# Data section

****************

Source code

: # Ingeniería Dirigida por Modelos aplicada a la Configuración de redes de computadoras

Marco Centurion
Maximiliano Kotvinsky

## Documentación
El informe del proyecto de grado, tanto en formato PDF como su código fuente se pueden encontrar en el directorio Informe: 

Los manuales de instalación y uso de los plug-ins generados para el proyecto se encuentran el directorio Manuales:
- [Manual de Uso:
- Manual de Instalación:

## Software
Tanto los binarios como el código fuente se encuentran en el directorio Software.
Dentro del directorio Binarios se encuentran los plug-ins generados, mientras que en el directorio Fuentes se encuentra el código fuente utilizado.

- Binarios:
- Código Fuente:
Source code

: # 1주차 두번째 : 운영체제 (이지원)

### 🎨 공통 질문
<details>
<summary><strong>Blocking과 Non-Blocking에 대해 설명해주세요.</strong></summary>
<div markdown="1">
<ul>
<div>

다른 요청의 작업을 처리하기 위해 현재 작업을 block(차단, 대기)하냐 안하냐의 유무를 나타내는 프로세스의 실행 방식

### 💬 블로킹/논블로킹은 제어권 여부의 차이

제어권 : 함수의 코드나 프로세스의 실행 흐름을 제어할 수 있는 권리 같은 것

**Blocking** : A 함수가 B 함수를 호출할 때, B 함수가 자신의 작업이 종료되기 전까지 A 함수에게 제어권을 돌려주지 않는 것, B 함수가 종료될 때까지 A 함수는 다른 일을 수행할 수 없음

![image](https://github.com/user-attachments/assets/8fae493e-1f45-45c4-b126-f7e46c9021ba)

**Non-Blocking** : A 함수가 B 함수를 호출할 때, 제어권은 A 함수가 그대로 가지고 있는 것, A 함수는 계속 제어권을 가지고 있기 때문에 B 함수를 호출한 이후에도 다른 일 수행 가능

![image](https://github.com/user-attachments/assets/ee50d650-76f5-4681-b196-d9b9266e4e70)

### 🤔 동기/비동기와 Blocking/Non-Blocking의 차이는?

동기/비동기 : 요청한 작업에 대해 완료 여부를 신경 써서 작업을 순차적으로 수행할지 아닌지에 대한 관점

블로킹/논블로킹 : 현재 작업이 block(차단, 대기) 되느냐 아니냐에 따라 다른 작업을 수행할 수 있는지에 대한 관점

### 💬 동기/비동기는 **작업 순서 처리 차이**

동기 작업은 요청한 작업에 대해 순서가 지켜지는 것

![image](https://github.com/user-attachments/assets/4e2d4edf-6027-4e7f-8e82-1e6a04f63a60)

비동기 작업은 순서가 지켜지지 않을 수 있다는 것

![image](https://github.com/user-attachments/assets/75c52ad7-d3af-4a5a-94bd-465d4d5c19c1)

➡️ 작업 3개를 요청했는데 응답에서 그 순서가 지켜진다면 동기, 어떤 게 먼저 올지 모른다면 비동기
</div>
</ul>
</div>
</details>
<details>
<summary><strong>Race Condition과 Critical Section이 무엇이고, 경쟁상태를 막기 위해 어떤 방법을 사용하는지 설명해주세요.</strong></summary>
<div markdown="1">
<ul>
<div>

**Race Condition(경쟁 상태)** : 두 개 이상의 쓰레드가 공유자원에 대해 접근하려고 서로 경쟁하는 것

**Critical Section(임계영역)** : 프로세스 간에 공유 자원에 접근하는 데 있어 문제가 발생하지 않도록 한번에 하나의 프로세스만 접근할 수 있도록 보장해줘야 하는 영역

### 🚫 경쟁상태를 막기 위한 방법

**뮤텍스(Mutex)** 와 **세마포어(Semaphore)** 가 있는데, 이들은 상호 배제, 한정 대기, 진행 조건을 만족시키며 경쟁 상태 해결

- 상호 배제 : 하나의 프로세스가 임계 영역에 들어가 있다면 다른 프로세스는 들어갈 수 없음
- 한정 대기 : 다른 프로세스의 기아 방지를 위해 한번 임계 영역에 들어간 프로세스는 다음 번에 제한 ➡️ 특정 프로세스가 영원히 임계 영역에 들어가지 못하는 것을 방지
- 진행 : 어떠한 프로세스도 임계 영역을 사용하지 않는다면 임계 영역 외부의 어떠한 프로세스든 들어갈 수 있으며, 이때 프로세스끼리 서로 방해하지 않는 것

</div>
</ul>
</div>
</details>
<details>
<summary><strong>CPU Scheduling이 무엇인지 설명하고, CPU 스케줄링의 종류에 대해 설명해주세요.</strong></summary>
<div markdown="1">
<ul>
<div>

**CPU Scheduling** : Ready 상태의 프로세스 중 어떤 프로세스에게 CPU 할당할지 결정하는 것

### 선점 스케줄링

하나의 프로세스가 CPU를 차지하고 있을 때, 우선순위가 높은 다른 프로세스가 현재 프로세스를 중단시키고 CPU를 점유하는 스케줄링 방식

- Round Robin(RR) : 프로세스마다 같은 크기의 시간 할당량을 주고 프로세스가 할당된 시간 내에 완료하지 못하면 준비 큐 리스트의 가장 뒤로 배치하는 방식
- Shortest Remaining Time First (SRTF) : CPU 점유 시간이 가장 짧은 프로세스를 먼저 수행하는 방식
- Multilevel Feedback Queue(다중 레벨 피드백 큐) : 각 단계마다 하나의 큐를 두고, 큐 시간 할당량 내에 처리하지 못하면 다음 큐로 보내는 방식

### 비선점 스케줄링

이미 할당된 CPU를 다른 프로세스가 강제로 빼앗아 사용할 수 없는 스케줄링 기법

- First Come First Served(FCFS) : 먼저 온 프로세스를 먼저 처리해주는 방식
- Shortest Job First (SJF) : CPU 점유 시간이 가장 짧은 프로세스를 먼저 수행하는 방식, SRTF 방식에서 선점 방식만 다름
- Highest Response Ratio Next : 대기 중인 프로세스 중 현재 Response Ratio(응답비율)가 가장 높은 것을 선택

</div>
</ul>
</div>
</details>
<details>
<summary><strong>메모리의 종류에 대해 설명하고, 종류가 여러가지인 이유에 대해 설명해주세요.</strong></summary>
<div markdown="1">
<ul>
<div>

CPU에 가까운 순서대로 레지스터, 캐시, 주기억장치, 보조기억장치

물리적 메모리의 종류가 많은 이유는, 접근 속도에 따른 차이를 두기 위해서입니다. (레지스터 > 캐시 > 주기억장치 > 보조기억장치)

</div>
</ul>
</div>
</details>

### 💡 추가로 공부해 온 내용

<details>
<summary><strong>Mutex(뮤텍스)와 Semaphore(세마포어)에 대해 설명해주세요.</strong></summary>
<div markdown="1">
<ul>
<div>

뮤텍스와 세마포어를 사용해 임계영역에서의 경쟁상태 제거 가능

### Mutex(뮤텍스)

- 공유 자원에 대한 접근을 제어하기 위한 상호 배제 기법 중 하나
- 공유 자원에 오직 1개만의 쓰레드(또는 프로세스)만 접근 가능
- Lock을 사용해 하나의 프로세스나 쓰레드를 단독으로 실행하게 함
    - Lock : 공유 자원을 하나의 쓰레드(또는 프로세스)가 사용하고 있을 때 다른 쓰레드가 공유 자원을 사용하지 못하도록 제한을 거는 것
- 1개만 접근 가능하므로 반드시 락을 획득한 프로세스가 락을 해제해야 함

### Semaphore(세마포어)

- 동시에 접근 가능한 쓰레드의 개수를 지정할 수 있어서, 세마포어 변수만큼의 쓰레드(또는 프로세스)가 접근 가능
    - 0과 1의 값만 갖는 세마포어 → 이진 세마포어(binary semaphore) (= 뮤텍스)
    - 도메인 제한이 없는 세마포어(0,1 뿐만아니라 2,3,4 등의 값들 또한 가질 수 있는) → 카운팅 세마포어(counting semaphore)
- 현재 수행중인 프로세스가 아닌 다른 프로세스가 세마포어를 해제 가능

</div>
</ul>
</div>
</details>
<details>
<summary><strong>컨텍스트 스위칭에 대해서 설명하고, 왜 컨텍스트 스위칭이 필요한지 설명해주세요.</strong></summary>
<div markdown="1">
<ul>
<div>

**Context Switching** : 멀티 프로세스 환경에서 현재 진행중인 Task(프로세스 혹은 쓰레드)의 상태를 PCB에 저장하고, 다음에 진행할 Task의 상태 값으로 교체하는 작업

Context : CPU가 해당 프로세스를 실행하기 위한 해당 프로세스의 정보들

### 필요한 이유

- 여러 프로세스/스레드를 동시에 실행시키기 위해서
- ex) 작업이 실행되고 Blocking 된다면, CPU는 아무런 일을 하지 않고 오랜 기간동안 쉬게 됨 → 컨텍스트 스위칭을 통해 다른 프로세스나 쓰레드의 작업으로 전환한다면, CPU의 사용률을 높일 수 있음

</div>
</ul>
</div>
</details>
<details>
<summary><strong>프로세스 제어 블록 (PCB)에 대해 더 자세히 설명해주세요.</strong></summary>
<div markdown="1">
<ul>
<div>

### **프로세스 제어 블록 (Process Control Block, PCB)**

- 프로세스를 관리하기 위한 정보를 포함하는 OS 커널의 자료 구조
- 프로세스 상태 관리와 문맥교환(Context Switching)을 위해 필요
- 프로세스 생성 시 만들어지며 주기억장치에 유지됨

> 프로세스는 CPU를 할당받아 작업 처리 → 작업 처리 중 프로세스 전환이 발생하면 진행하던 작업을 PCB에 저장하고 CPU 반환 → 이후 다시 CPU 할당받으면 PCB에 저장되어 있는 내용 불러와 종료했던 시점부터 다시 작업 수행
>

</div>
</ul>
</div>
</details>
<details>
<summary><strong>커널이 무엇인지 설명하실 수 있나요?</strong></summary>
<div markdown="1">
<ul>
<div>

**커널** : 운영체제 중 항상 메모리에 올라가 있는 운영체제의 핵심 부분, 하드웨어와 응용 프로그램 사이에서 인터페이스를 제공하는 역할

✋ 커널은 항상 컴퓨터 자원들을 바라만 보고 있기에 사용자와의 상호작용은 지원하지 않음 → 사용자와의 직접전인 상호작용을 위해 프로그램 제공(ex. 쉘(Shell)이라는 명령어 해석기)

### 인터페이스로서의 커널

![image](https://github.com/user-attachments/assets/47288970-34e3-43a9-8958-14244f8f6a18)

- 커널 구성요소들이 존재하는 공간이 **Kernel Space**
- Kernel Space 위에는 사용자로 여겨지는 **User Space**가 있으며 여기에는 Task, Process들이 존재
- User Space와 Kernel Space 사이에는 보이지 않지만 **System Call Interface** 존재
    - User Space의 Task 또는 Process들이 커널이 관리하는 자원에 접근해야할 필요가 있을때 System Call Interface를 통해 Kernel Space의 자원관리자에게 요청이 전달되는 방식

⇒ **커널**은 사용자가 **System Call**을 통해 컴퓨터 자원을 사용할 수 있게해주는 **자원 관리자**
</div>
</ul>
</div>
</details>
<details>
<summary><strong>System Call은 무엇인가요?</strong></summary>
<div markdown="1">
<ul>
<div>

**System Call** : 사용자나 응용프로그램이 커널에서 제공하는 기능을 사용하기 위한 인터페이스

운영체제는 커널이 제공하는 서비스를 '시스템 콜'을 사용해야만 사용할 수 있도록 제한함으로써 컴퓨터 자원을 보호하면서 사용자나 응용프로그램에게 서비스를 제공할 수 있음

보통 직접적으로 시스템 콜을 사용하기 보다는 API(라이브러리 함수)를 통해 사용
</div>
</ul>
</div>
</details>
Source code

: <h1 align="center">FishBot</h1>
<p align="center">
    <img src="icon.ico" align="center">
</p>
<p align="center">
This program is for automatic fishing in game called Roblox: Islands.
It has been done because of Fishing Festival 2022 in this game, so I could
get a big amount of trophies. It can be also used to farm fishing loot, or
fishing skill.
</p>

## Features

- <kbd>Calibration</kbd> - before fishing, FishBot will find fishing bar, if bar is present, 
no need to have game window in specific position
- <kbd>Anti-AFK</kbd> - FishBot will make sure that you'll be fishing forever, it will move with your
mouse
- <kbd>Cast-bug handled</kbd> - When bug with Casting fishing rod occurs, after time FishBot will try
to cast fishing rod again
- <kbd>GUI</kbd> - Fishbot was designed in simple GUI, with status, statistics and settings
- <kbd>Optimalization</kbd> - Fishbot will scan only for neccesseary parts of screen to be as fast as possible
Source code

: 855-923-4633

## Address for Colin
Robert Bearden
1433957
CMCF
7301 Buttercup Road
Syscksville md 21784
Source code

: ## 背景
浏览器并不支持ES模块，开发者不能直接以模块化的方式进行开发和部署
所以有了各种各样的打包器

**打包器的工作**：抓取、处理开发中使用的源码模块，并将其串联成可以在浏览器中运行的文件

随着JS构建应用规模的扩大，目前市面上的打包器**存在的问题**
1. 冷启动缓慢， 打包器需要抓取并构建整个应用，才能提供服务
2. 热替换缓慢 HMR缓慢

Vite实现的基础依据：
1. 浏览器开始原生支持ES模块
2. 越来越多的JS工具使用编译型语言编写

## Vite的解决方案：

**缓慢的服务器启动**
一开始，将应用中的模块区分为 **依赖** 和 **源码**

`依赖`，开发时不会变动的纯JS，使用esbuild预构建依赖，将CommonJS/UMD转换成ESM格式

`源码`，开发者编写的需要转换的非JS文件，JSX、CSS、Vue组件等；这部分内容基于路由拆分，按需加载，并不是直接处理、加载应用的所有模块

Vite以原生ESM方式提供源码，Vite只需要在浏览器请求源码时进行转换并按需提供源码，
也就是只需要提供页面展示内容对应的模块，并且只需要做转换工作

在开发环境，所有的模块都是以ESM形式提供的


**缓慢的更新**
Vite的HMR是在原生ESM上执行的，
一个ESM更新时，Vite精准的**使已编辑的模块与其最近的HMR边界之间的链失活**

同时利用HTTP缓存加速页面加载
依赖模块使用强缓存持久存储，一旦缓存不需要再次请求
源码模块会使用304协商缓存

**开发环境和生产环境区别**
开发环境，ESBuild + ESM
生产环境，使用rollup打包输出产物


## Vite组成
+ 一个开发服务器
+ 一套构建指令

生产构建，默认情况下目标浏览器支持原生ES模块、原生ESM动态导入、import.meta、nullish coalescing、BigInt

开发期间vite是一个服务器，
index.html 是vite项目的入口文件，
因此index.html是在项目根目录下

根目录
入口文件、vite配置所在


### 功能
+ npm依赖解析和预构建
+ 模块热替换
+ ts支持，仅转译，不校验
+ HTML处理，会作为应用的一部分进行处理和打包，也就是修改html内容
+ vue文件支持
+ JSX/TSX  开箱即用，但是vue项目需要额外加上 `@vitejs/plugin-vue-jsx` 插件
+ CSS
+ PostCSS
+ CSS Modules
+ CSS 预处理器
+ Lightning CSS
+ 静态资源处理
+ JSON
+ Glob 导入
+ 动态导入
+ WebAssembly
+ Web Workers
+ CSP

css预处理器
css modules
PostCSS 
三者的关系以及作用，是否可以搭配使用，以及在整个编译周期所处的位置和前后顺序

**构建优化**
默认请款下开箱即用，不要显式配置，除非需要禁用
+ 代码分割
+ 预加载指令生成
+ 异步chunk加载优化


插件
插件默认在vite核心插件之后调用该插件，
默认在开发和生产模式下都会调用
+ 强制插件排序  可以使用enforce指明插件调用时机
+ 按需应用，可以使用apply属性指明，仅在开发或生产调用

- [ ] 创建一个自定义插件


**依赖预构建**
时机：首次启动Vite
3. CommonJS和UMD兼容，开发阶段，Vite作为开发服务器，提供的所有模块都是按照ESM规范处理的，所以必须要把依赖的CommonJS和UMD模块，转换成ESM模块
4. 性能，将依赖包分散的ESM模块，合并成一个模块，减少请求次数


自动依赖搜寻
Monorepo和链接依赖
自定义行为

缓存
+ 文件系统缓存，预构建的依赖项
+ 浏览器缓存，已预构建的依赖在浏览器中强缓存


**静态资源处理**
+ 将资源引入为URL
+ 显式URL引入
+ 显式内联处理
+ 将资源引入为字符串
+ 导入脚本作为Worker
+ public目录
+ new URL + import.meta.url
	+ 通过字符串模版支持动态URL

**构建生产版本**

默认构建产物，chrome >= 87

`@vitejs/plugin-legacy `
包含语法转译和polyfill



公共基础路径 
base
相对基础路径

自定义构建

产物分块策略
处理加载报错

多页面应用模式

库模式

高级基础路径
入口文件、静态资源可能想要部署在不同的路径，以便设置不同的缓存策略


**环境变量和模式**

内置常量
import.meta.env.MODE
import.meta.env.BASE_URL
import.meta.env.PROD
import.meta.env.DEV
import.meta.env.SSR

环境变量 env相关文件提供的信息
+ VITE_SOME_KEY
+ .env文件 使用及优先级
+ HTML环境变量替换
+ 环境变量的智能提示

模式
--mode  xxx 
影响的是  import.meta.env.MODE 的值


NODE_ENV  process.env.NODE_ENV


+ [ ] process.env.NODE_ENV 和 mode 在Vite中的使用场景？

****************

# Required work
Retrieve all lines from the data that contain the string "레지스터".

# Solution
CPU에 가까운 순서대로 레지스터, 캐시, 주기억장치, 보조기억장치
물리적 메모리의 종류가 많은 이유는, 접근 속도에 따른 차이를 두기 위해서입니다. (레지스터 > 캐시 > 주기억장치 > 보조기억장치)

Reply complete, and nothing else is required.